WHAT IS NEEDED
Report each line of the entries below that has the word "linter" in it.

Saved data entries
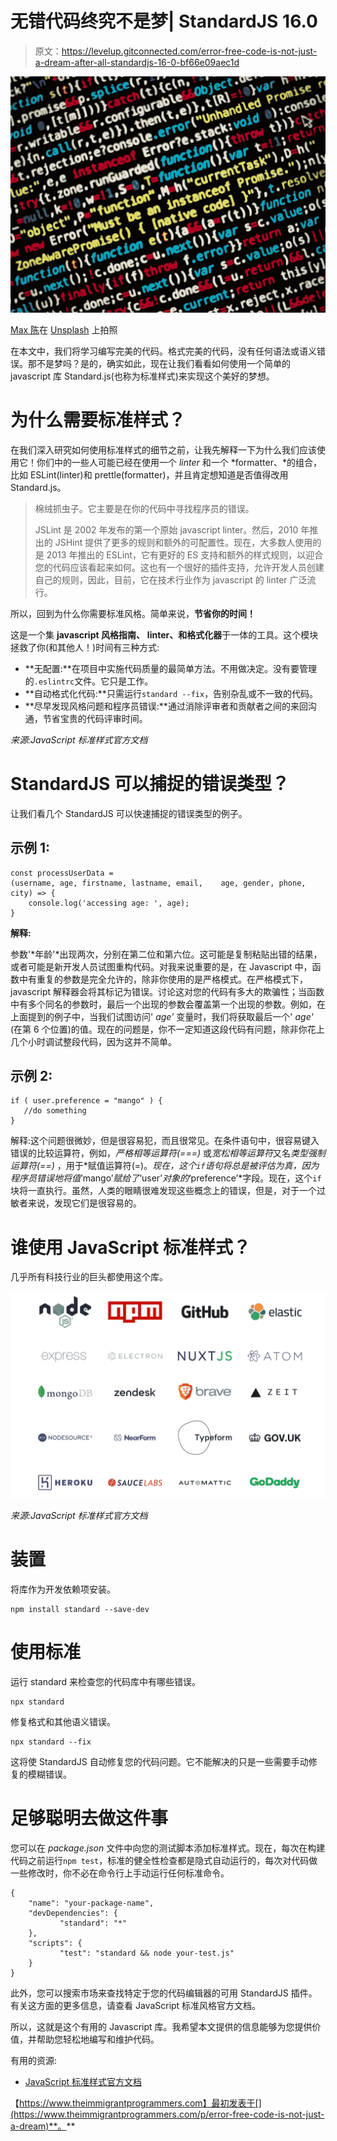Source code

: # 无错代码终究不是梦| StandardJS 16.0

> 原文：<https://levelup.gitconnected.com/error-free-code-is-not-just-a-dream-after-all-standardjs-16-0-bf66e09aec1d>

![](img/0f7c07027a5d5fef99d0be5ba3acc299.png)

[Max 陈](https://unsplash.com/@maxchen2k?utm_source=medium&utm_medium=referral)在 [Unsplash](https://unsplash.com?utm_source=medium&utm_medium=referral) 上拍照

在本文中，我们将学习编写完美的代码。格式完美的代码，没有任何语法或语义错误。那不是梦吗？是的，确实如此，现在让我们看看如何使用一个简单的 javascript 库 Standard.js(也称为标准样式)来实现这个美好的梦想。

# 为什么需要标准样式？

在我们深入研究如何使用标准样式的细节之前，让我先解释一下为什么我们应该使用它！你们中的一些人可能已经在使用一个 *linter* 和一个 *formatter、*的组合，比如 ESLint(linter)和 prettle(formatter)，并且肯定想知道是否值得改用 Standard.js。

> 棉绒抓虫子。它主要是在你的代码中寻找程序员的错误。
> 
> JSLint 是 2002 年发布的第一个原始 javascript linter。然后，2010 年推出的 JSHint 提供了更多的规则和额外的可配置性。现在，大多数人使用的是 2013 年推出的 ESLint，它有更好的 ES 支持和额外的样式规则，以迎合您的代码应该看起来如何。这也有一个很好的插件支持，允许开发人员创建自己的规则，因此，目前，它在技术行业作为 javascript 的 linter 广泛流行。

所以，回到为什么你需要标准风格。简单来说，**节省你的时间！**

这是一个集 **javascript 风格指南、** **linter、**和**格式化器**于一体的工具。这个模块拯救了你(和其他人！)时间有三种方式:

*   **无配置:**在项目中实施代码质量的最简单方法。不用做决定。没有要管理的`.eslintrc`文件。它只是工作。
*   **自动格式化代码:**只需运行`standard --fix`，告别杂乱或不一致的代码。
*   **尽早发现风格问题和程序员错误:**通过消除评审者和贡献者之间的来回沟通，节省宝贵的代码评审时间。

*来源:JavaScript 标准样式官方文档*

# StandardJS 可以捕捉的错误类型？

让我们看几个 StandardJS 可以快速捕捉的错误类型的例子。

## 示例 1:

```
const processUserData = 
(username, age, firstname, lastname, email,    age, gender, phone, city) => { 
    console.log('accessing age: ', age); 
}
```

**解释:**

参数'*年龄'*出现两次，分别在第二位和第六位。这可能是复制粘贴出错的结果，或者可能是新开发人员试图重构代码。对我来说重要的是，在 Javascript 中，函数中有重复的参数是完全允许的，除非你使用的是严格模式。在严格模式下，javascript 解释器会将其标记为错误。讨论这对您的代码有多大的欺骗性；当函数中有多个同名的参数时，最后一个出现的参数会覆盖第一个出现的参数。例如，在上面提到的例子中，当我们试图访问' *age'* 变量时，我们将获取最后一个' *age'* (在第 6 个位置)的值。现在的问题是，你不一定知道这段代码有问题，除非你花上几个小时调试整段代码，因为这并不简单。

## 示例 2:

```
if ( user.preference = "mango" ) {
   //do something 
}
```

解释:这个问题很微妙，但是很容易犯，而且很常见。在条件语句中，很容易键入错误的比较运算符，例如，*严格相等运算符(===)* 或*宽松相等运算符*又名*类型强制运算符(==)* ，用于*赋值运算符(=)。*现在，这个`if`语句将总是被评估为真，因为程序员错误地将值*‘mango’*赋给了*‘user’*对象的*‘preference’*字段。现在，这个`if`块将一直执行。虽然，人类的眼睛很难发现这些概念上的错误，但是，对于一个过敏者来说，发现它们是很容易的。

# 谁使用 JavaScript 标准样式？

几乎所有科技行业的巨头都使用这个库。

![](img/be09a8bd39af0060328a2487a042d6b6.png)

*来源:JavaScript 标准样式官方文档*

# 装置

将库作为开发依赖项安装。

```
npm install standard --save-dev
```

# 使用标准

运行 standard 来检查您的代码库中有哪些错误。

```
npx standard
```

修复格式和其他语义错误。

```
npx standard --fix
```

这将使 StandardJS 自动修复您的代码问题。它不能解决的只是一些需要手动修复的模糊错误。

# 足够聪明去做这件事

您可以在 *package.json* 文件中向您的测试脚本添加标准样式。现在，每次在构建代码之前运行`npm test`，标准的健全性检查都是隐式自动运行的，每次对代码做一些修改时，你不必在命令行上手动运行任何标准命令。

```
{ 
    "name": "your-package-name", 
    "devDependencies": { 
           "standard": "*" 
    }, 
    "scripts": { 
           "test": "standard && node your-test.js" 
    } 
}
```

此外，您可以搜索市场来查找特定于您的代码编辑器的可用 StandardJS 插件。有关这方面的更多信息，请查看 JavaScript 标准风格官方文档。

所以，这就是这个有用的 Javascript 库。我希望本文提供的信息能够为您提供价值，并帮助您轻松地编写和维护代码。

有用的资源:

*   [JavaScript 标准样式官方文档](https://standardjs.com/)

【https://www.theimmigrantprogrammers.com】最初发表于[](https://www.theimmigrantprogrammers.com/p/error-free-code-is-not-just-a-dream)**。**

ANSWER TO THE EXERCISE
在我们深入研究如何使用标准样式的细节之前，让我先解释一下为什么我们应该使用它！你们中的一些人可能已经在使用一个 *linter* 和一个 *formatter、*的组合，比如 ESLint(linter)和 prettle(formatter)，并且肯定想知道是否值得改用 Standard.js。
> JSLint 是 2002 年发布的第一个原始 javascript linter。然后，2010 年推出的 JSHint 提供了更多的规则和额外的可配置性。现在，大多数人使用的是 2013 年推出的 ESLint，它有更好的 ES 支持和额外的样式规则，以迎合您的代码应该看起来如何。这也有一个很好的插件支持，允许开发人员创建自己的规则，因此，目前，它在技术行业作为 javascript 的 linter 广泛流行。
这是一个集 **javascript 风格指南、** **linter、**和**格式化器**于一体的工具。这个模块拯救了你(和其他人！)时间有三种方式:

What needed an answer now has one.